[Dataset entries]

——

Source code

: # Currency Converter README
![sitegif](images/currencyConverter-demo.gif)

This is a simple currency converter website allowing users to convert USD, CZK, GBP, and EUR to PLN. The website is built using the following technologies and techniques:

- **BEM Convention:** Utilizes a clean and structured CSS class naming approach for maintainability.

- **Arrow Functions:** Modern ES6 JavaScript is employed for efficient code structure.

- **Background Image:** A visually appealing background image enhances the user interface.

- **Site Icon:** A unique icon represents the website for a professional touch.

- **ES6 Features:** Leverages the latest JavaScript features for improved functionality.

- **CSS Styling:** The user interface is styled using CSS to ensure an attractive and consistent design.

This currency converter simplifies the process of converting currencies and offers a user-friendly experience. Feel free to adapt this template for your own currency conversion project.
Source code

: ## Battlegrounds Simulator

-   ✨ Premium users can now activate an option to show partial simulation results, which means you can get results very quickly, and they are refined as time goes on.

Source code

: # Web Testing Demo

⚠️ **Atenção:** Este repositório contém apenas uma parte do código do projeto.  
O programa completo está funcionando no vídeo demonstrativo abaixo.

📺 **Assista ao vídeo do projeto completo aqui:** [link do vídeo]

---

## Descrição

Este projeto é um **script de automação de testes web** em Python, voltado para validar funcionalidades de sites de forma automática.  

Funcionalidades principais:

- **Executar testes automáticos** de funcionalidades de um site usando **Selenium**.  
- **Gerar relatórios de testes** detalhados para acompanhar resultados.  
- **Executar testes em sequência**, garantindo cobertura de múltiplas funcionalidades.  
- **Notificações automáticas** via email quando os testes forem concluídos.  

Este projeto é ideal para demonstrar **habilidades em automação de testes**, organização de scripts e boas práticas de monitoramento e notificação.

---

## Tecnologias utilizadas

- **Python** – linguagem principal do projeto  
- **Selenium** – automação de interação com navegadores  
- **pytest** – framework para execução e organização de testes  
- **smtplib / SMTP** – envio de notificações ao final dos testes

——

# Work order:
Copy exactly, please, the span of lines that begins at the line with "- **Executar testes em" and ends at the last line of the data, both included.

# Result of this exercise:
- **Executar testes em sequência**, garantindo cobertura de múltiplas funcionalidades.  
- **Notificações automáticas** via email quando os testes forem concluídos.  

Este projeto é ideal para demonstrar **habilidades em automação de testes**, organização de scripts e boas práticas de monitoramento e notificação.

---

## Tecnologias utilizadas

- **Python** – linguagem principal do projeto  
- **Selenium** – automação de interação com navegadores  
- **pytest** – framework para execução e organização de testes  
- **smtplib / SMTP** – envio de notificações ao final dos testes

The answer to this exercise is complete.